Where the word "margins" shows up in the entries below, please copy the whole line.

(Supplied entries):

——————

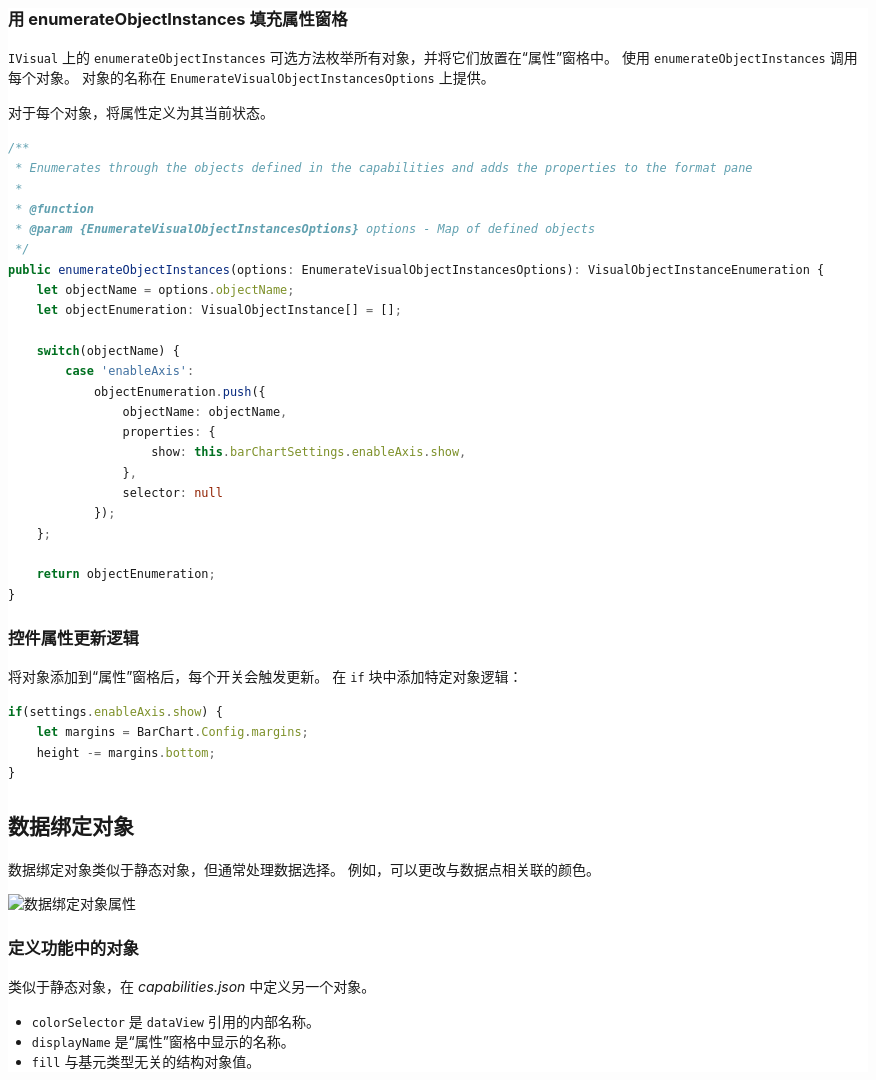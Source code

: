 ### <a name="populate-property-pane-with-enumerateobjectinstances"></a>用 enumerateObjectInstances 填充属性窗格
`IVisual` 上的 `enumerateObjectInstances` 可选方法枚举所有对象，并将它们放置在“属性”窗格中。 使用 `enumerateObjectInstances` 调用每个对象。 对象的名称在 `EnumerateVisualObjectInstancesOptions` 上提供。

对于每个对象，将属性定义为其当前状态。

```typescript
/**
 * Enumerates through the objects defined in the capabilities and adds the properties to the format pane
 *
 * @function
 * @param {EnumerateVisualObjectInstancesOptions} options - Map of defined objects
 */
public enumerateObjectInstances(options: EnumerateVisualObjectInstancesOptions): VisualObjectInstanceEnumeration {
    let objectName = options.objectName;
    let objectEnumeration: VisualObjectInstance[] = [];

    switch(objectName) {
        case 'enableAxis':
            objectEnumeration.push({
                objectName: objectName,
                properties: {
                    show: this.barChartSettings.enableAxis.show,
                },
                selector: null
            });
    };

    return objectEnumeration;
}
```

### <a name="control-property-update-logic"></a>控件属性更新逻辑
将对象添加到“属性”窗格后，每个开关会触发更新。 在 `if` 块中添加特定对象逻辑：

```typescript
if(settings.enableAxis.show) {
    let margins = BarChart.Config.margins;
    height -= margins.bottom;
}
```

## <a name="databound-objects"></a>数据绑定对象
数据绑定对象类似于静态对象，但通常处理数据选择。 例如，可以更改与数据点相关联的颜色。

![数据绑定对象属性](./media/create-bar-chart/object-databound-property.png)

### <a name="define-object-in-capabilities"></a>定义功能中的对象
类似于静态对象，在 *capabilities.json* 中定义另一个对象。 
- `colorSelector` 是 `dataView` 引用的内部名称。
- `displayName` 是“属性”窗格中显示的名称。
- `fill` 与基元类型无关的结构对象值。
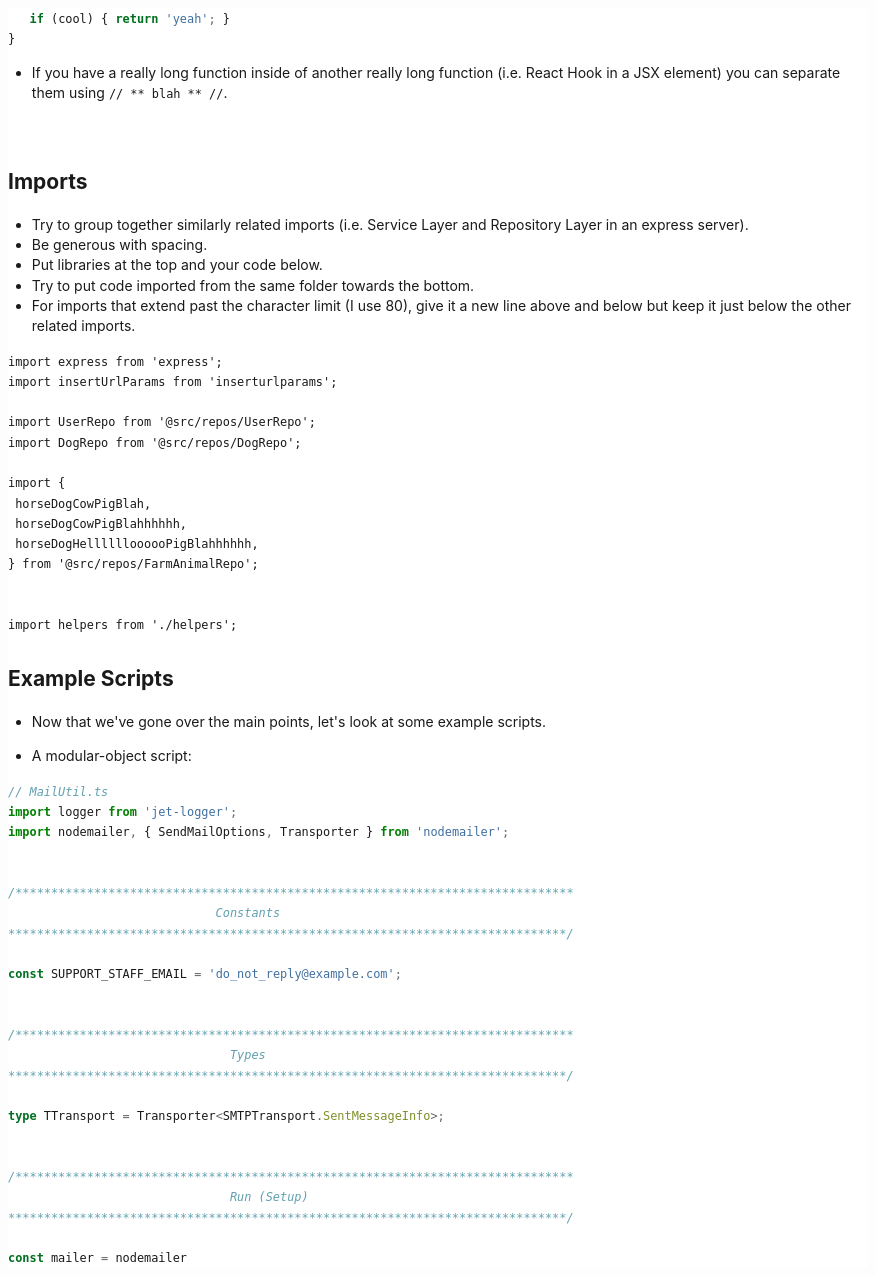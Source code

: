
 ```typescript
   if (cool) { return 'yeah'; }
}
```

- If you have a really long function inside of another really long function (i.e. React Hook in a JSX element) you can separate them using `// ** blah ** //`.
<br/>


## Imports <a name="imports"></a>
- Try to group together similarly related imports (i.e. Service Layer and Repository Layer in an express server).
- Be generous with spacing.
- Put libraries at the top and your code below.
- Try to put code imported from the same folder towards the bottom.
- For imports that extend past the character limit (I use 80), give it a new line above and below but keep it just below the other related imports.
```
import express from 'express';
import insertUrlParams from 'inserturlparams';

import UserRepo from '@src/repos/UserRepo';
import DogRepo from '@src/repos/DogRepo';

import {
 horseDogCowPigBlah,
 horseDogCowPigBlahhhhhh,
 horseDogHelllllloooooPigBlahhhhhh,
} from '@src/repos/FarmAnimalRepo';
 

import helpers from './helpers';
```


## Example Scripts <a name="example-scripts"></a>
- Now that we've gone over the main points, let's look at some example scripts.

- A modular-object script:
```typescript
// MailUtil.ts
import logger from 'jet-logger';
import nodemailer, { SendMailOptions, Transporter } from 'nodemailer';


/******************************************************************************
                             Constants
******************************************************************************/

const SUPPORT_STAFF_EMAIL = 'do_not_reply@example.com';


/******************************************************************************
                               Types
******************************************************************************/

type TTransport = Transporter<SMTPTransport.SentMessageInfo>;


/******************************************************************************
                               Run (Setup)
******************************************************************************/

const mailer = nodemailer
```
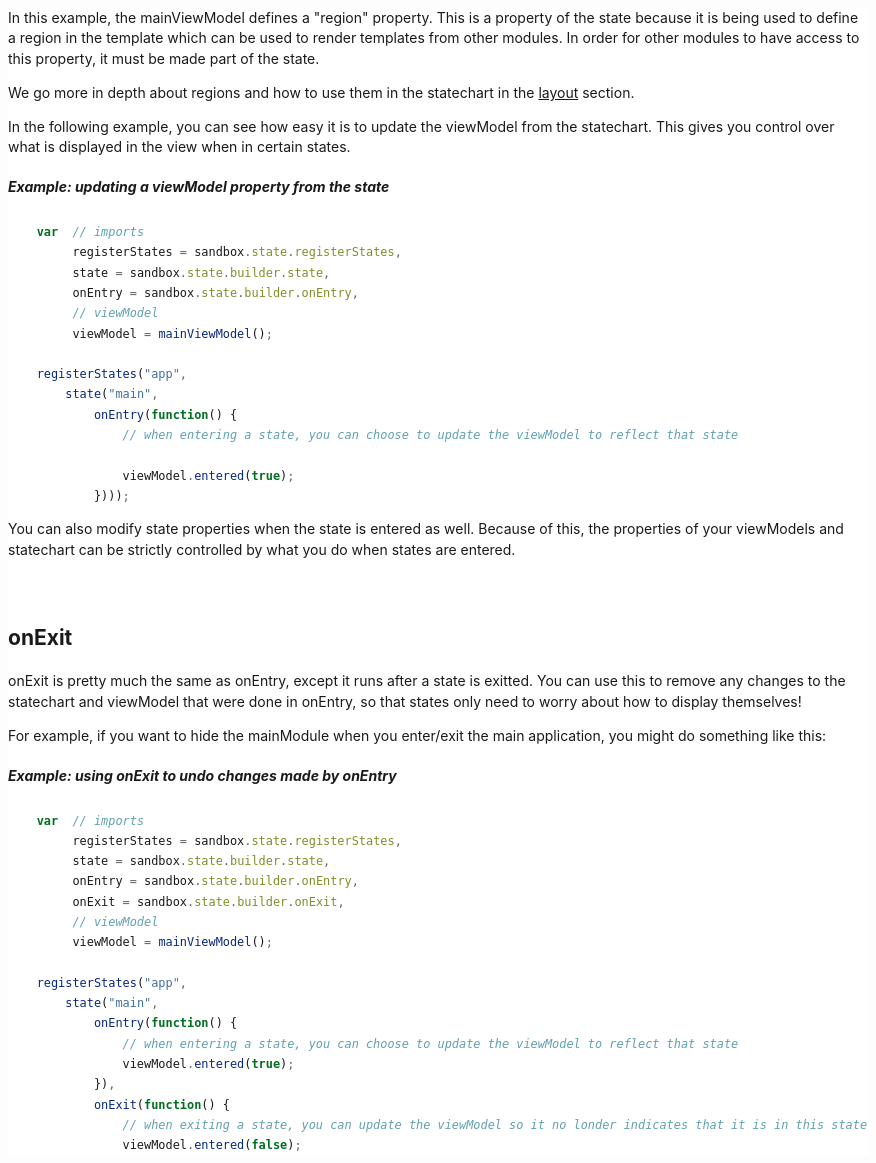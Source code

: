 In this example, the mainViewModel defines a "region" property. This is a property of the state
because it is being used to define a region in the template which can be used to render templates
from other modules. In order for other modules to have access to this property, it must be made
part of the state. 

We go more in depth about regions and how to use them in the statechart in the [layout](.layout.html) section.

In the following example, you can see how easy it is to update the viewModel from the statechart.
This gives you control over what is displayed in the view when in certain states.

##### Example: updating a viewModel property from the state
```javascript
	var  // imports
		 registerStates = sandbox.state.registerStates,
		 state = sandbox.state.builder.state,
		 onEntry = sandbox.state.builder.onEntry,
		 // viewModel
		 viewModel = mainViewModel();

	registerStates("app",
		state("main",
			onEntry(function() {
				// when entering a state, you can choose to update the viewModel to reflect that state
				
				viewModel.entered(true);
			})));
```

You can also modify state properties when the state is entered as well.
Because of this, the properties of your viewModels and statechart can be strictly controlled by what you do when states are entered.

<br>

## onExit

onExit is pretty much the same as onEntry, except it runs after a state is exitted.
You can use this to remove any changes to the statechart and viewModel that were done in onEntry,
so that states only need to worry about how to display themselves!

For example, if you want to hide the mainModule when you enter/exit the main application, you might do something like this:

##### Example: using onExit to undo changes made by onEntry
```javascript
	var  // imports
		 registerStates = sandbox.state.registerStates,
		 state = sandbox.state.builder.state,
		 onEntry = sandbox.state.builder.onEntry,
		 onExit = sandbox.state.builder.onExit,
		 // viewModel
		 viewModel = mainViewModel();

	registerStates("app",
		state("main",
			onEntry(function() {
				// when entering a state, you can choose to update the viewModel to reflect that state
				viewModel.entered(true);
			}),
			onExit(function() {
				// when exiting a state, you can update the viewModel so it no londer indicates that it is in this state
				viewModel.entered(false);
```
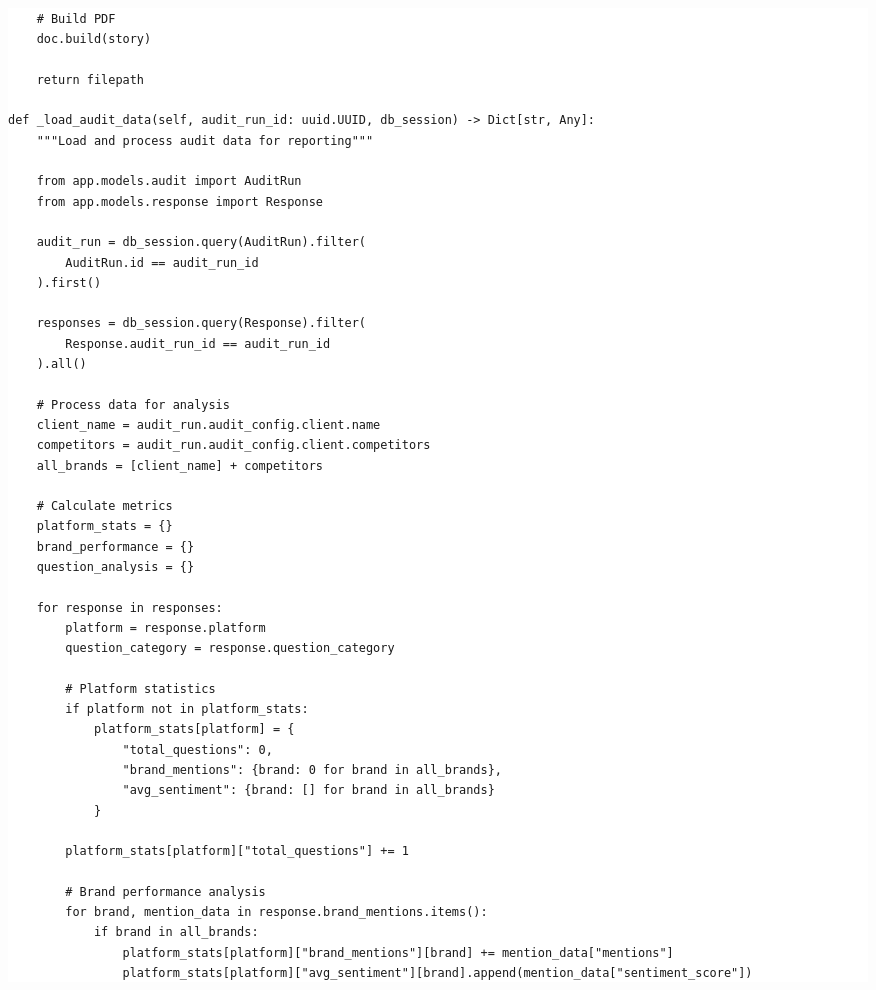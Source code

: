         # Build PDF
        doc.build(story)
        
        return filepath
    
    def _load_audit_data(self, audit_run_id: uuid.UUID, db_session) -> Dict[str, Any]:
        """Load and process audit data for reporting"""
        
        from app.models.audit import AuditRun
        from app.models.response import Response
        
        audit_run = db_session.query(AuditRun).filter(
            AuditRun.id == audit_run_id
        ).first()
        
        responses = db_session.query(Response).filter(
            Response.audit_run_id == audit_run_id
        ).all()
        
        # Process data for analysis
        client_name = audit_run.audit_config.client.name
        competitors = audit_run.audit_config.client.competitors
        all_brands = [client_name] + competitors
        
        # Calculate metrics
        platform_stats = {}
        brand_performance = {}
        question_analysis = {}
        
        for response in responses:
            platform = response.platform
            question_category = response.question_category
            
            # Platform statistics
            if platform not in platform_stats:
                platform_stats[platform] = {
                    "total_questions": 0,
                    "brand_mentions": {brand: 0 for brand in all_brands},
                    "avg_sentiment": {brand: [] for brand in all_brands}
                }
            
            platform_stats[platform]["total_questions"] += 1
            
            # Brand performance analysis
            for brand, mention_data in response.brand_mentions.items():
                if brand in all_brands:
                    platform_stats[platform]["brand_mentions"][brand] += mention_data["mentions"]
                    platform_stats[platform]["avg_sentiment"][brand].append(mention_data["sentiment_score"])
                    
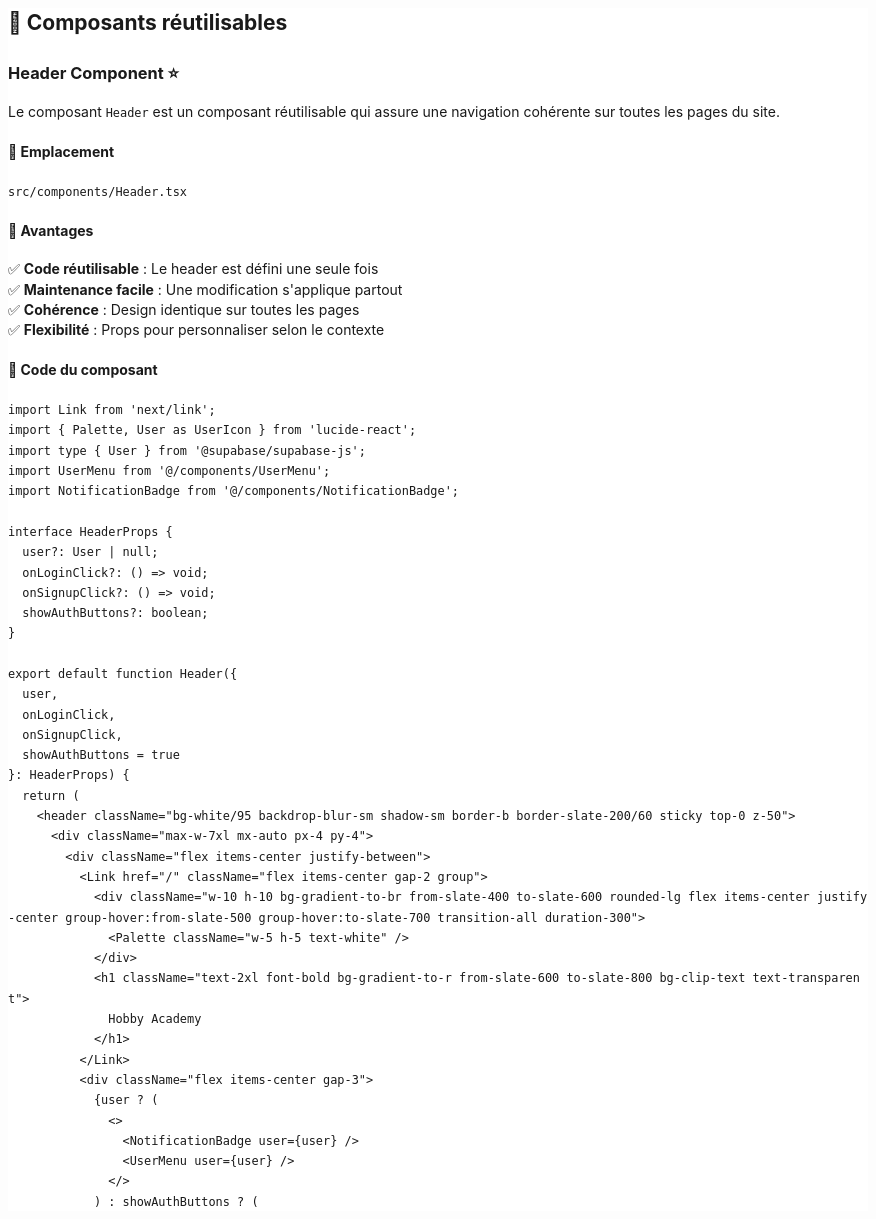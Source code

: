 
## 🧩 Composants réutilisables

### Header Component ⭐

Le composant `Header` est un composant réutilisable qui assure une navigation cohérente sur toutes les pages du site.

#### 📁 Emplacement
```
src/components/Header.tsx
```

#### 🎯 Avantages

✅ **Code réutilisable** : Le header est défini une seule fois  
✅ **Maintenance facile** : Une modification s'applique partout  
✅ **Cohérence** : Design identique sur toutes les pages  
✅ **Flexibilité** : Props pour personnaliser selon le contexte  

#### 📝 Code du composant

```tsx
import Link from 'next/link';
import { Palette, User as UserIcon } from 'lucide-react';
import type { User } from '@supabase/supabase-js';
import UserMenu from '@/components/UserMenu';
import NotificationBadge from '@/components/NotificationBadge';

interface HeaderProps {
  user?: User | null;
  onLoginClick?: () => void;
  onSignupClick?: () => void;
  showAuthButtons?: boolean;
}

export default function Header({ 
  user, 
  onLoginClick, 
  onSignupClick, 
  showAuthButtons = true 
}: HeaderProps) {
  return (
    <header className="bg-white/95 backdrop-blur-sm shadow-sm border-b border-slate-200/60 sticky top-0 z-50">
      <div className="max-w-7xl mx-auto px-4 py-4">
        <div className="flex items-center justify-between">
          <Link href="/" className="flex items-center gap-2 group">
            <div className="w-10 h-10 bg-gradient-to-br from-slate-400 to-slate-600 rounded-lg flex items-center justify-center group-hover:from-slate-500 group-hover:to-slate-700 transition-all duration-300">
              <Palette className="w-5 h-5 text-white" />
            </div>
            <h1 className="text-2xl font-bold bg-gradient-to-r from-slate-600 to-slate-800 bg-clip-text text-transparent">
              Hobby Academy
            </h1>
          </Link>
          <div className="flex items-center gap-3">
            {user ? (
              <>
                <NotificationBadge user={user} />
                <UserMenu user={user} />
              </>
            ) : showAuthButtons ? (
```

——————

(Result of the exercise):
    let margins = BarChart.Config.margins;
    height -= margins.bottom;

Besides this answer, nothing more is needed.